U.S. v. Leeds: A Cautionary Tale
Richard Leeds, a U.S. citizen, maintained undisclosed Swiss bank accounts for over three decades, utilizing banking practices designed to conceal assets from U.S. authorities. When the IRS investigated, it found that Leeds had willfully failed to file FBARs for the years 2006 through 2012, leading to a penalty assessment exceeding $2 million.
Following Leeds’ passing in 2021, the government sought to recover these penalties from his estate and his surviving spouse, Patricia Leeds. The district court ruled that the penalties survived Richard’s death and were enforceable against his estate. However, the court found that applying the penalties to Patricia, who had no knowledge or control over the accounts, violated the Eighth Amendment’s Excessive Fines Clause. Consequently, the government was only allowed to recover the assessed penalties from the estate, not from Patricia individually.
Understanding FBAR Reporting Requirements
FBAR is a critical compliance requirement under the Bank Secrecy Act (31 U.S.C. Section 5314), designed to prevent tax evasion and financial crimes. U.S. persons—including citizens, residents, corporations, partnerships, LLCs, trusts, and estates—must file an FBAR (FinCEN Form 114) if:
- They have a financial account in a foreign country;
- The aggregate value of such accounts exceeded $10,000 at any time during the calendar year;
- They have a financial interest in, or signature authority over, the foreign accounts.

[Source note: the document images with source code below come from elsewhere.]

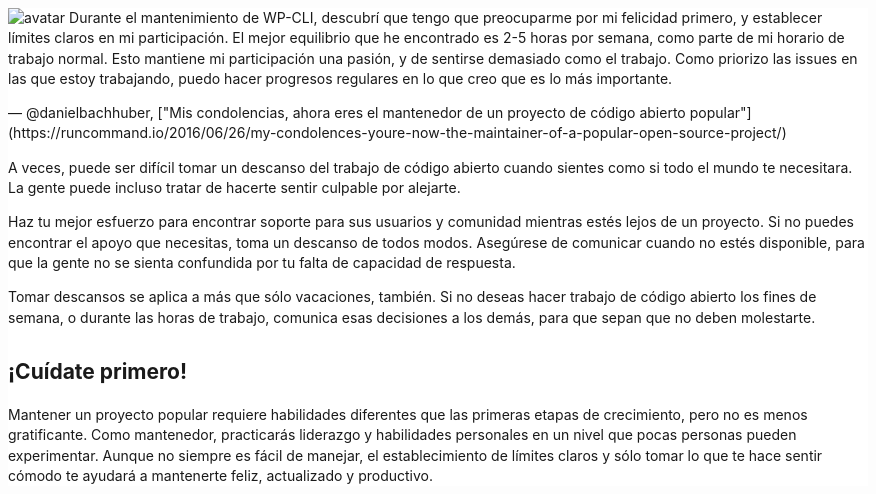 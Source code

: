 <aside markdown="1" class="pquote">
  <img src="https://avatars.githubusercontent.com/danielbachhuber?s=180" class="pquote-avatar" alt="avatar">
  Durante el mantenimiento de WP-CLI, descubr&iacute; que tengo que preocuparme por mi felicidad primero, y establecer l&iacute;mites claros en mi participaci&oacute;n. El mejor equilibrio que he encontrado es 2-5 horas por semana, como parte de mi horario de trabajo normal. Esto mantiene mi participaci&oacute;n una pasi&oacute;n, y de sentirse demasiado como el trabajo. Como priorizo ​​las issues en las que estoy trabajando, puedo hacer progresos regulares en lo que creo que es lo m&aacute;s importante.
  <p markdown="1" class="pquote-credit">
— @danielbachhuber, ["Mis condolencias, ahora eres el mantenedor de un proyecto de c&oacute;digo abierto popular"](https://runcommand.io/2016/06/26/my-condolences-youre-now-the-maintainer-of-a-popular-open-source-project/)
  </p>
</aside>

A veces, puede ser dif&iacute;cil tomar un descanso del trabajo de c&oacute;digo
abierto cuando sientes como si todo el mundo te necesitara. La gente puede
incluso tratar de hacerte sentir culpable por alejarte.

Haz tu mejor esfuerzo para encontrar soporte para sus usuarios y comunidad
mientras est&eacute;s lejos de un proyecto. Si no puedes encontrar el apoyo que
necesitas, toma un descanso de todos modos. Aseg&uacute;rese de comunicar cuando
no est&eacute;s disponible, para que la gente no se sienta confundida por tu
falta de capacidad de respuesta.

Tomar descansos se aplica a m&aacute;s que s&oacute;lo vacaciones,
tambi&eacute;n. Si no deseas hacer trabajo de c&oacute;digo abierto los fines de
semana, o durante las horas de trabajo, comunica esas decisiones a los
dem&aacute;s, para que sepan que no deben molestarte.

## ¡Cu&iacute;date primero!

Mantener un proyecto popular requiere habilidades diferentes que las primeras
etapas de crecimiento, pero no es menos gratificante. Como mantenedor,
practicar&aacute;s liderazgo y habilidades personales en un nivel que pocas
personas pueden experimentar. Aunque no siempre es f&aacute;cil de manejar, el
establecimiento de l&iacute;mites claros y s&oacute;lo tomar lo que te hace
sentir c&oacute;modo te ayudar&aacute; a mantenerte feliz, actualizado y
productivo.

The FBAR must be filed electronically through the Financial Crimes Enforcement Network (FinCEN) by April 15 of the following year. Failure to comply carries significant civil and criminal penalties.
Penalties for Noncompliance
Penalties for FBAR violations vary based on the level of culpability:
- Non-Willful Violations: A maximum penalty of $10,000 per violation, though recent court decisions clarify that this applies per FBAR, not per account.
- Willful Violations: The greater of $100,000 or 50% of the account balance at the time of the violation, with penalties adjusted annually for inflation. For penalties assessed in 2024, the inflation-indexed maximum penalty is $161,166 or 50% of the account balance.
Lessons from Leeds: Compliance Is Key
The U.S. v. Leeds case highlights the IRS’s persistent enforcement of FBAR violations and the severe financial consequences for noncompliance. While Richard Leeds engaged in deliberate concealment, the court’s decision underscores the importance of individual culpability when assessing penalties.
For individuals and businesses with foreign financial accounts, strict adherence to FBAR reporting rules is essential. Proactive compliance, including full disclosure to tax preparers and legal counsel, can prevent costly penalties and legal battles. The case serves as a stark warning—hiding offshore assets is not worth the risk.